• _Activity_: Work out how many lines of the entries have the word "jprice" in them. Respond with that number only.

☆ ☆ ☆

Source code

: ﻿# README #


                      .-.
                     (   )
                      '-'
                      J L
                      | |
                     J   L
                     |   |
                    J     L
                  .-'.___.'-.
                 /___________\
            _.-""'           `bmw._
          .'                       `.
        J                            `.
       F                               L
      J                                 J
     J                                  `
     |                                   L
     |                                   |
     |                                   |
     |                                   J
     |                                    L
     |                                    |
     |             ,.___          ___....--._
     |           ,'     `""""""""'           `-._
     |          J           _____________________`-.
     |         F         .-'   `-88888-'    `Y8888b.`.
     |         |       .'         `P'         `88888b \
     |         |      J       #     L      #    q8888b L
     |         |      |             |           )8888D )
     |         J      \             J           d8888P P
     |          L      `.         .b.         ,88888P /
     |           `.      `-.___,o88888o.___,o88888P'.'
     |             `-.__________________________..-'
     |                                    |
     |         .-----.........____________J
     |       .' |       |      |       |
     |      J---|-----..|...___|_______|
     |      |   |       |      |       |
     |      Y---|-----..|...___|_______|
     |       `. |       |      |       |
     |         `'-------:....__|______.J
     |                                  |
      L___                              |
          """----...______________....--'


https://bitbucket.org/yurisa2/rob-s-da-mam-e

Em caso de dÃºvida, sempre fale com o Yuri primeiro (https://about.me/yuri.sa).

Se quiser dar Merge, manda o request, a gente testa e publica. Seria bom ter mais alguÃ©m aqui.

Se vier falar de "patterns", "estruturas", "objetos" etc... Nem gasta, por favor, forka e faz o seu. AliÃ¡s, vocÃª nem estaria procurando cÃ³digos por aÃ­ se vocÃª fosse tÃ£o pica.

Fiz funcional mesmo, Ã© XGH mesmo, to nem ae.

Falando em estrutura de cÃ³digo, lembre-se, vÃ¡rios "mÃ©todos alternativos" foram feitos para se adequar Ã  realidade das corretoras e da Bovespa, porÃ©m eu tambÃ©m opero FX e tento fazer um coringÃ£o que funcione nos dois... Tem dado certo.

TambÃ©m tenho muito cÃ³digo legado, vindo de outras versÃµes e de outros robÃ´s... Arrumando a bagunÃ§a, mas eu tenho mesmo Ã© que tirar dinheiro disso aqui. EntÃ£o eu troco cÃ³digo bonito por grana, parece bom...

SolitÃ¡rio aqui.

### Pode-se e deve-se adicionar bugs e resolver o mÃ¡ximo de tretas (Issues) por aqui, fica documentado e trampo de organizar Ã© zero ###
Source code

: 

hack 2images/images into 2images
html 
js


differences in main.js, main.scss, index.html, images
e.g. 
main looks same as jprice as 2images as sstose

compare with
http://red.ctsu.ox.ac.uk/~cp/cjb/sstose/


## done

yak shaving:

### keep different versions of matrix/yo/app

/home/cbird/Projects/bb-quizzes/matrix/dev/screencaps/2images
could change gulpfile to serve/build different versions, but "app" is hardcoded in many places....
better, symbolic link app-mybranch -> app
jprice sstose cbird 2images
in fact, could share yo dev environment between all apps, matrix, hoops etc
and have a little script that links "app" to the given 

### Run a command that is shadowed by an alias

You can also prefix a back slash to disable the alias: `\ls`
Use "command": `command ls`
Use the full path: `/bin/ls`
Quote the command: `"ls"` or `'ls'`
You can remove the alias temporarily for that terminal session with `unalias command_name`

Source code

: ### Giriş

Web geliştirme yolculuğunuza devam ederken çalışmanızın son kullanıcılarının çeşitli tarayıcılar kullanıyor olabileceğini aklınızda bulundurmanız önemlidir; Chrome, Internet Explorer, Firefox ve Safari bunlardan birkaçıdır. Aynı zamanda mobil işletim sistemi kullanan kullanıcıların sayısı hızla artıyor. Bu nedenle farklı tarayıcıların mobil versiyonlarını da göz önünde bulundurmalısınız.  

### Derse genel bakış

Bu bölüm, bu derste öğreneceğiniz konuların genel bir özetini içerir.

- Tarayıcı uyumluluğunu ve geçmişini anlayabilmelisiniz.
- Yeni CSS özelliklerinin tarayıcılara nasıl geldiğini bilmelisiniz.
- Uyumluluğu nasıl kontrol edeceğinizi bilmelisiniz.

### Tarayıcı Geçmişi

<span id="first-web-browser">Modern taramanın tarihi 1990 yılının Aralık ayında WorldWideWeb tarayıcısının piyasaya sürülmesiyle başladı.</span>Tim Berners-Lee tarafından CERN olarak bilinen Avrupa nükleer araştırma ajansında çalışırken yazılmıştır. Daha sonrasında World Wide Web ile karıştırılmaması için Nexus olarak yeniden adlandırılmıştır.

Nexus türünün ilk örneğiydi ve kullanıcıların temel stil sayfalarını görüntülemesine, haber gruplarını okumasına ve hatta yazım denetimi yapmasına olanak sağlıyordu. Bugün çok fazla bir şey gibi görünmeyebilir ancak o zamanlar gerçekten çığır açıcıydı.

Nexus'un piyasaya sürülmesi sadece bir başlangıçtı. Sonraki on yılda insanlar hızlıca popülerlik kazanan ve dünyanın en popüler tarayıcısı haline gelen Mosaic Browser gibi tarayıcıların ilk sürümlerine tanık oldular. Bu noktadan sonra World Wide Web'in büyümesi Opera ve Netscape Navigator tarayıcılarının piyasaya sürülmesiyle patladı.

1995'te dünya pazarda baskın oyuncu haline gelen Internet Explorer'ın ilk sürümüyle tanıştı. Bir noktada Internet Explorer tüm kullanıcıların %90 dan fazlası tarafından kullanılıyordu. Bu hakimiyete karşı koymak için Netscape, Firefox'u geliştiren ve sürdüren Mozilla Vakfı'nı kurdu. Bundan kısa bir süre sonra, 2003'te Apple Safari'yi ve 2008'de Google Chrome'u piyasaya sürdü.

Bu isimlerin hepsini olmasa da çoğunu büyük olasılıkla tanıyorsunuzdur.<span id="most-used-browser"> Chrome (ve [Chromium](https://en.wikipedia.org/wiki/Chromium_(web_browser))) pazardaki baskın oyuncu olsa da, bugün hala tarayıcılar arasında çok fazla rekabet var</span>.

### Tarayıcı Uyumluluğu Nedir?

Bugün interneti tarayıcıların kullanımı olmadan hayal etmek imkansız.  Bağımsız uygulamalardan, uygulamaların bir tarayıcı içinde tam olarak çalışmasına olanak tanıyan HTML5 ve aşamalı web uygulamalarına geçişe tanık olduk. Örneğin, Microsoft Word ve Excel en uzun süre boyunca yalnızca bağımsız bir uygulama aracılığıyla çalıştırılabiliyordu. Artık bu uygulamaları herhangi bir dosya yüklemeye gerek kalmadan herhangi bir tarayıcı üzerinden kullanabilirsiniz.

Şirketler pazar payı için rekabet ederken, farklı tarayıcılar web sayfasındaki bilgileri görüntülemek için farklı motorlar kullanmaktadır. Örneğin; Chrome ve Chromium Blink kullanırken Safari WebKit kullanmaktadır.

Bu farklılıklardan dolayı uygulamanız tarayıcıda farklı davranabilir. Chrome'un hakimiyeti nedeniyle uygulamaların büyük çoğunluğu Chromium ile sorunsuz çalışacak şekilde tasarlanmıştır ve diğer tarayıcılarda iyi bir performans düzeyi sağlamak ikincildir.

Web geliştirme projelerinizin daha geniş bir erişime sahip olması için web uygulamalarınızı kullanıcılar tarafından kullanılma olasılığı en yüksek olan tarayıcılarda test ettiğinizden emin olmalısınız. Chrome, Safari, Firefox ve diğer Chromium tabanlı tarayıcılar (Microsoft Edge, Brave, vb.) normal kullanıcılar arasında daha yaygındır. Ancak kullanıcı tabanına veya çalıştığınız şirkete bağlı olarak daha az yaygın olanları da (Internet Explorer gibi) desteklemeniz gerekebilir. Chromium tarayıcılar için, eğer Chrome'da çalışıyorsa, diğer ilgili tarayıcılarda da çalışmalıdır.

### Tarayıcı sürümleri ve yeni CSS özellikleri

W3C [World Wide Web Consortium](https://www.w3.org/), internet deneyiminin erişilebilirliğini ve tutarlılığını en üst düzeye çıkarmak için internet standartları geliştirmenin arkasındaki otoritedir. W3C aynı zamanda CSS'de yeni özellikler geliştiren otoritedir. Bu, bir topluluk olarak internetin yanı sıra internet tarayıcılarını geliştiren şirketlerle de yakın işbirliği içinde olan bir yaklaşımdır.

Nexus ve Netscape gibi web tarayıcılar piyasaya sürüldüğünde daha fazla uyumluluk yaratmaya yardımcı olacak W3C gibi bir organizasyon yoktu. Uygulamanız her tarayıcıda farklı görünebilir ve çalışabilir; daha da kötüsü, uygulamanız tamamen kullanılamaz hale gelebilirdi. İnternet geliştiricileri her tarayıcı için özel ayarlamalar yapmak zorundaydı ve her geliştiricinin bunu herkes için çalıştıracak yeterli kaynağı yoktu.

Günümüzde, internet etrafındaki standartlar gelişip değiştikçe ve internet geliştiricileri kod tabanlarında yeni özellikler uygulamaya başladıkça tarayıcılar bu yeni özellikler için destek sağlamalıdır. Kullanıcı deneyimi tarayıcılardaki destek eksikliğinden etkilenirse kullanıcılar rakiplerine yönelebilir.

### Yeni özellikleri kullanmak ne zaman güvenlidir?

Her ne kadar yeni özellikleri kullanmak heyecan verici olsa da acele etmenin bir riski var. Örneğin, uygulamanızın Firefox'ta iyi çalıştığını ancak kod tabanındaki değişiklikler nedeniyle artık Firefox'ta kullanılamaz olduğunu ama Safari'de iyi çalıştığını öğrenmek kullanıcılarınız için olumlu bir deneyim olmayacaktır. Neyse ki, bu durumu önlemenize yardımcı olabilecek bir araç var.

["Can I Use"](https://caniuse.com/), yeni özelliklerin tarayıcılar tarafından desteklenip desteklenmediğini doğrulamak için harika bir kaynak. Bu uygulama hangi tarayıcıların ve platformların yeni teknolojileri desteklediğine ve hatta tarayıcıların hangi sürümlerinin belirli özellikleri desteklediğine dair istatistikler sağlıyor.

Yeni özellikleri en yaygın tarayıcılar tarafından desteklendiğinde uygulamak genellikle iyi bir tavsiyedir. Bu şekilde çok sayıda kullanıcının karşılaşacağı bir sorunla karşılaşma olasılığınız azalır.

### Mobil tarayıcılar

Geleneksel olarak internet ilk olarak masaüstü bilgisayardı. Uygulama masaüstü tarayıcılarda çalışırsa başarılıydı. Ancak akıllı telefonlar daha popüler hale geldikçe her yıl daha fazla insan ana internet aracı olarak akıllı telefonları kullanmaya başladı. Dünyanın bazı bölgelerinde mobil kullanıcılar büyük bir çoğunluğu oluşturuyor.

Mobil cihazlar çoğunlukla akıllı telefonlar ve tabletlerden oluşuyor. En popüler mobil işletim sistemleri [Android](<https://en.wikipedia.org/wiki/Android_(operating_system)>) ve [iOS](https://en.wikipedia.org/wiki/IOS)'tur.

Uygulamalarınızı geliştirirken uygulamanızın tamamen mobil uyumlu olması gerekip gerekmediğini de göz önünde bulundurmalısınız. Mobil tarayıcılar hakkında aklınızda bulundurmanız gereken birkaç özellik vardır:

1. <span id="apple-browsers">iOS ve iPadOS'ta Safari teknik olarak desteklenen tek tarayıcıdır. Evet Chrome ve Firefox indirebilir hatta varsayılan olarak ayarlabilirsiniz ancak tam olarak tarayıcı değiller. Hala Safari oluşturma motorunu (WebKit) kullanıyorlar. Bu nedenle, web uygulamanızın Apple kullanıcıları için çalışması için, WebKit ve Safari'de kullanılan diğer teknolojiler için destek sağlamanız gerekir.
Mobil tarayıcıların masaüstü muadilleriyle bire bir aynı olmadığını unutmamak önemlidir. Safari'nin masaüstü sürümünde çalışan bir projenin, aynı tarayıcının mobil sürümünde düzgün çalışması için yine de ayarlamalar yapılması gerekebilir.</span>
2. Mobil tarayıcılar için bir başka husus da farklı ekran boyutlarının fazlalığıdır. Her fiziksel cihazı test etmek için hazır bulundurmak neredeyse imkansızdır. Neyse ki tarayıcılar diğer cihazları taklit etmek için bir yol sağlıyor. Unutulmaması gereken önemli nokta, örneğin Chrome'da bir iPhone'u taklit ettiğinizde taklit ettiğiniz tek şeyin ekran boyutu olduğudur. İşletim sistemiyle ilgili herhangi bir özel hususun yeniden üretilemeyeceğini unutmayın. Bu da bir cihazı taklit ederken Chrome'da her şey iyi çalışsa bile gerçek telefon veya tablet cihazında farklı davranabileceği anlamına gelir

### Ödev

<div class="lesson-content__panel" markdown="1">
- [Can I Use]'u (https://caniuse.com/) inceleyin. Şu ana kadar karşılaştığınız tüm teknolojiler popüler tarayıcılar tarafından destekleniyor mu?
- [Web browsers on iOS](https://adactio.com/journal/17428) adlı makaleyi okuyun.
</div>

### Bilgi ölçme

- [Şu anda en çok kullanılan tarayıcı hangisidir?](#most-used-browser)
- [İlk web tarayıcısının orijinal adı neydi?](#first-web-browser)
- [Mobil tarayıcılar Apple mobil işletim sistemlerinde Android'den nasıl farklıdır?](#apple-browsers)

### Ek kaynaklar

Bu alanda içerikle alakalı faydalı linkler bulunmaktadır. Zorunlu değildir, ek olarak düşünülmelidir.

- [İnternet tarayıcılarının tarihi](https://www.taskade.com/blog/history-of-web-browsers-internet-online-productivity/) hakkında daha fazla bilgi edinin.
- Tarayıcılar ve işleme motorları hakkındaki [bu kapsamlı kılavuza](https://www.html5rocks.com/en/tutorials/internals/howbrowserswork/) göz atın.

☆ ☆ ☆

• _Exercise solution_: 2